Lytham Priory
- Interactive map of Lytham Priory

Monastery information
- Order: Benedictine
- Mother house: Durham Priory
- Dedication: St Cuthbert

People
- Founder: Richard Fitz Roger

Site
- Coordinates: 53°44′39″N 2°58′36″W﻿ / ﻿53.7441°N 2.9768°W
- Grid reference: SD3567227965

= Lytham Priory =

English Benedictine priory

Lytham Priory was an English Benedictine priory in Lytham, Lancashire. It was founded between 1189 and 1194 by Richard Fitz Roger as a cell of Durham Priory. It was dedicated to Saint Cuthbert and lasted until Henry VIII dissolved the monasteries in the 1530s. In the 18th century, a manor house, Lytham Hall, was built on the site of the priory.

==History==
Lytham, a settlement recorded in the Domesday Book of 1086 as Lidun, is situated on the Fylde coast, at the mouth of the River Ribble.
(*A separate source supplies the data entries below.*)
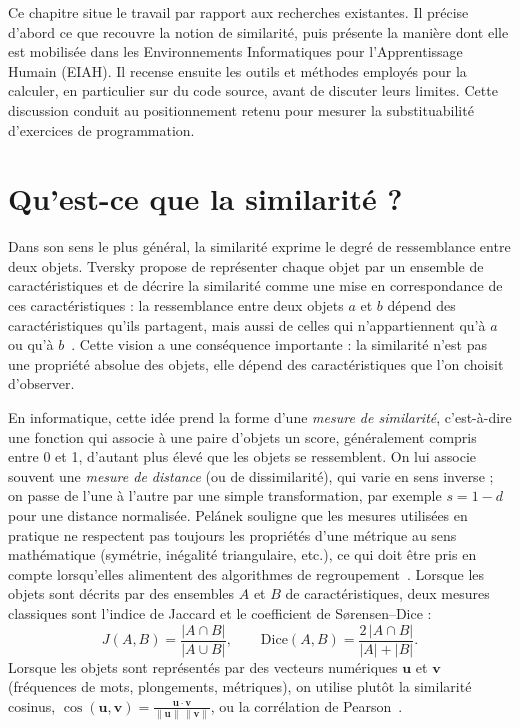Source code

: Ce chapitre situe le travail par rapport aux recherches existantes. Il précise d'abord ce que recouvre la notion de similarité, puis présente la manière dont elle est mobilisée dans les Environnements Informatiques pour l'Apprentissage Humain (EIAH). Il recense ensuite les outils et méthodes employés pour la calculer, en particulier sur du code source, avant de discuter leurs limites. Cette discussion conduit au positionnement retenu pour mesurer la substituabilité d'exercices de programmation.

\section{Qu'est-ce que la similarité ?}
\label{sec:similarite}

Dans son sens le plus général, la similarité exprime le degré de ressemblance entre deux objets. Tversky propose de représenter chaque objet par un ensemble de caractéristiques et de décrire la similarité comme une mise en correspondance de ces caractéristiques : la ressemblance entre deux objets $a$ et $b$ dépend des caractéristiques qu'ils partagent, mais aussi de celles qui n'appartiennent qu'à $a$ ou qu'à $b$~\cite{tversky1977}. Cette vision a une conséquence importante : la similarité n'est pas une propriété absolue des objets, elle dépend des caractéristiques que l'on choisit d'observer.

En informatique, cette idée prend la forme d'une \emph{mesure de similarité}, c'est-à-dire une fonction qui associe à une paire d'objets un score, généralement compris entre 0 et 1, d'autant plus élevé que les objets se ressemblent. On lui associe souvent une \emph{mesure de distance} (ou de dissimilarité), qui varie en sens inverse ; on passe de l'une à l'autre par une simple transformation, par exemple $s = 1 - d$ pour une distance normalisée. Pelánek souligne que les mesures utilisées en pratique ne respectent pas toujours les propriétés d'une métrique au sens mathématique (symétrie, inégalité triangulaire, etc.), ce qui doit être pris en compte lorsqu'elles alimentent des algorithmes de regroupement~\cite{pelanek2020overview}. Lorsque les objets sont décrits par des ensembles $A$ et $B$ de caractéristiques, deux mesures classiques sont l'indice de Jaccard et le coefficient de Sørensen--Dice :
\begin{equation}
  J(A,B) = \frac{|A \cap B|}{|A \cup B|},
  \qquad
  \mathrm{Dice}(A,B) = \frac{2\,|A \cap B|}{|A| + |B|}.
\end{equation}
Lorsque les objets sont représentés par des vecteurs numériques $\mathbf{u}$ et $\mathbf{v}$ (fréquences de mots, plongements, métriques), on utilise plutôt la similarité cosinus, $\cos(\mathbf{u},\mathbf{v}) = \frac{\mathbf{u}\cdot\mathbf{v}}{\|\mathbf{u}\|\,\|\mathbf{v}\|}$, ou la corrélation de Pearson~\cite{pelanek2018programming}.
By the 12th century, there was already a church at Lytham, dedicated to Saint Cuthbert. Between 1189 and 1194, Richard Fitz Roger of Woodplumpton gave the church and his land at Lytham to the monks of Durham Priory for the foundation of a Benedictine cell. Richard already had a personal connection to Durham; he was said to have experienced two miracles ascribed to Saint Cuthbert (whose cult was centred at Durham) and had previously travelled there to give thanks for those miracles. This may have been his motivation for donating land to that priory. It is unlikely that the monks of Durham held any land at Lytham up to that point. As a house dependent on Durham, Lytham Priory was small, with only two or three monks at a time.

Following the Dissolution of the Monasteries in the 1530s, the land occupied by Lytham Priory came into the possession of local landowner Cuthbert Clifton who built a house there in the 17th century. This house was replaced by Lytham Hall, built 1757–1764.